─── Exercise material
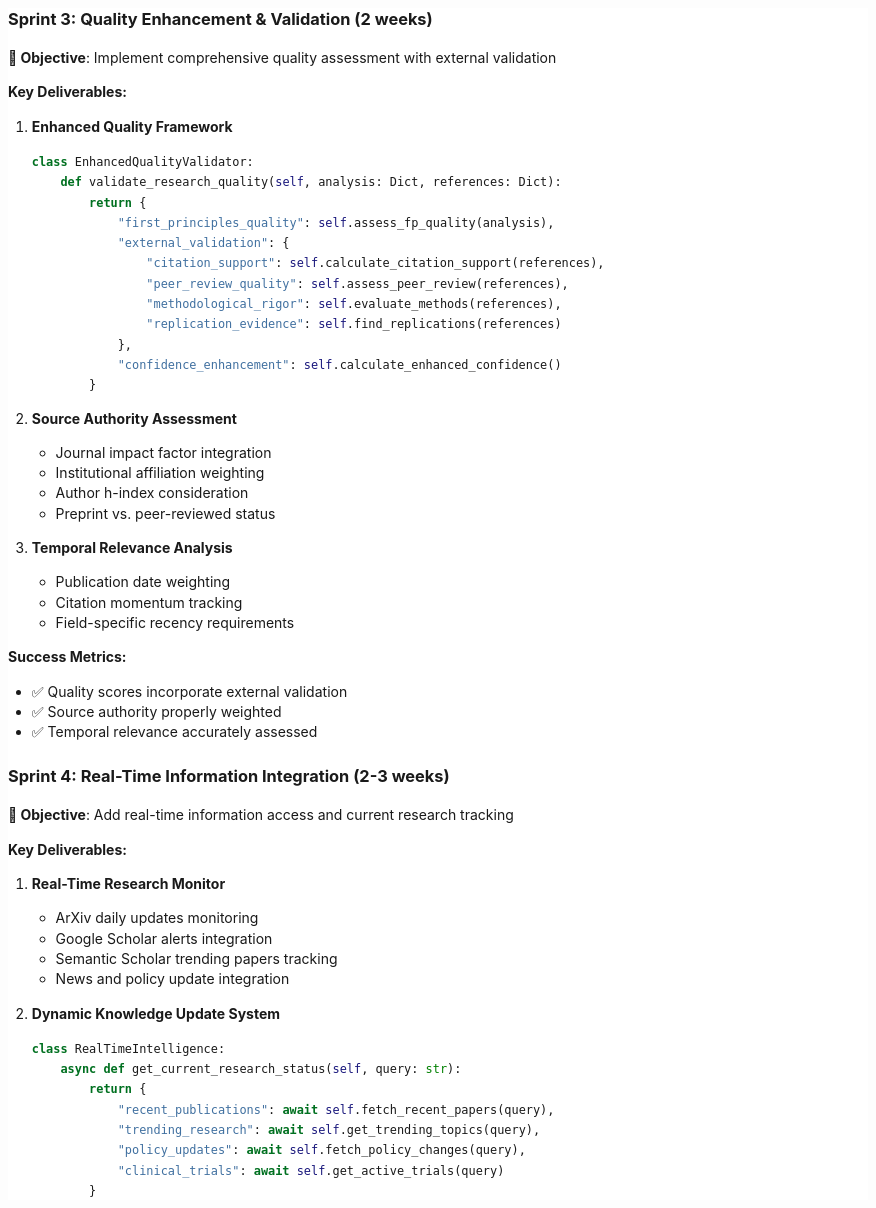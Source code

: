 ### **Sprint 3: Quality Enhancement & Validation (2 weeks)**

**🎯 Objective**: Implement comprehensive quality assessment with external validation

**Key Deliverables:**
1. **Enhanced Quality Framework**
   ```python
   class EnhancedQualityValidator:
       def validate_research_quality(self, analysis: Dict, references: Dict):
           return {
               "first_principles_quality": self.assess_fp_quality(analysis),
               "external_validation": {
                   "citation_support": self.calculate_citation_support(references),
                   "peer_review_quality": self.assess_peer_review(references),
                   "methodological_rigor": self.evaluate_methods(references),
                   "replication_evidence": self.find_replications(references)
               },
               "confidence_enhancement": self.calculate_enhanced_confidence()
           }
   ```

2. **Source Authority Assessment**
   - Journal impact factor integration
   - Institutional affiliation weighting
   - Author h-index consideration
   - Preprint vs. peer-reviewed status

3. **Temporal Relevance Analysis**
   - Publication date weighting
   - Citation momentum tracking
   - Field-specific recency requirements

**Success Metrics:**
- ✅ Quality scores incorporate external validation
- ✅ Source authority properly weighted
- ✅ Temporal relevance accurately assessed

### **Sprint 4: Real-Time Information Integration (2-3 weeks)**

**🎯 Objective**: Add real-time information access and current research tracking

**Key Deliverables:**
1. **Real-Time Research Monitor**
   - ArXiv daily updates monitoring
   - Google Scholar alerts integration
   - Semantic Scholar trending papers tracking
   - News and policy update integration

2. **Dynamic Knowledge Update System**
   ```python
   class RealTimeIntelligence:
       async def get_current_research_status(self, query: str):
           return {
               "recent_publications": await self.fetch_recent_papers(query),
               "trending_research": await self.get_trending_topics(query),
               "policy_updates": await self.fetch_policy_changes(query),
               "clinical_trials": await self.get_active_trials(query)
           }
   ```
──────
» **Work order**: Without the pictures, retype each line of the records above exactly.

» **Answer to this problem**:
Source code

: ### **Sprint 3: Quality Enhancement & Validation (2 weeks)**

**🎯 Objective**: Implement comprehensive quality assessment with external validation

**Key Deliverables:**
1. **Enhanced Quality Framework**
   ```python
   class EnhancedQualityValidator:
       def validate_research_quality(self, analysis: Dict, references: Dict):
           return {
               "first_principles_quality": self.assess_fp_quality(analysis),
               "external_validation": {
                   "citation_support": self.calculate_citation_support(references),
                   "peer_review_quality": self.assess_peer_review(references),
                   "methodological_rigor": self.evaluate_methods(references),
                   "replication_evidence": self.find_replications(references)
               },
               "confidence_enhancement": self.calculate_enhanced_confidence()
           }
   ```

2. **Source Authority Assessment**
   - Journal impact factor integration
   - Institutional affiliation weighting
   - Author h-index consideration
   - Preprint vs. peer-reviewed status

3. **Temporal Relevance Analysis**
   - Publication date weighting
   - Citation momentum tracking
   - Field-specific recency requirements

**Success Metrics:**
- ✅ Quality scores incorporate external validation
- ✅ Source authority properly weighted
- ✅ Temporal relevance accurately assessed

### **Sprint 4: Real-Time Information Integration (2-3 weeks)**

**🎯 Objective**: Add real-time information access and current research tracking

**Key Deliverables:**
1. **Real-Time Research Monitor**
   - ArXiv daily updates monitoring
   - Google Scholar alerts integration
   - Semantic Scholar trending papers tracking
   - News and policy update integration

2. **Dynamic Knowledge Update System**
   ```python
   class RealTimeIntelligence:
       async def get_current_research_status(self, query: str):
           return {
               "recent_publications": await self.fetch_recent_papers(query),
               "trending_research": await self.get_trending_topics(query),
               "policy_updates": await self.fetch_policy_changes(query),
               "clinical_trials": await self.get_active_trials(query)
           }
   ```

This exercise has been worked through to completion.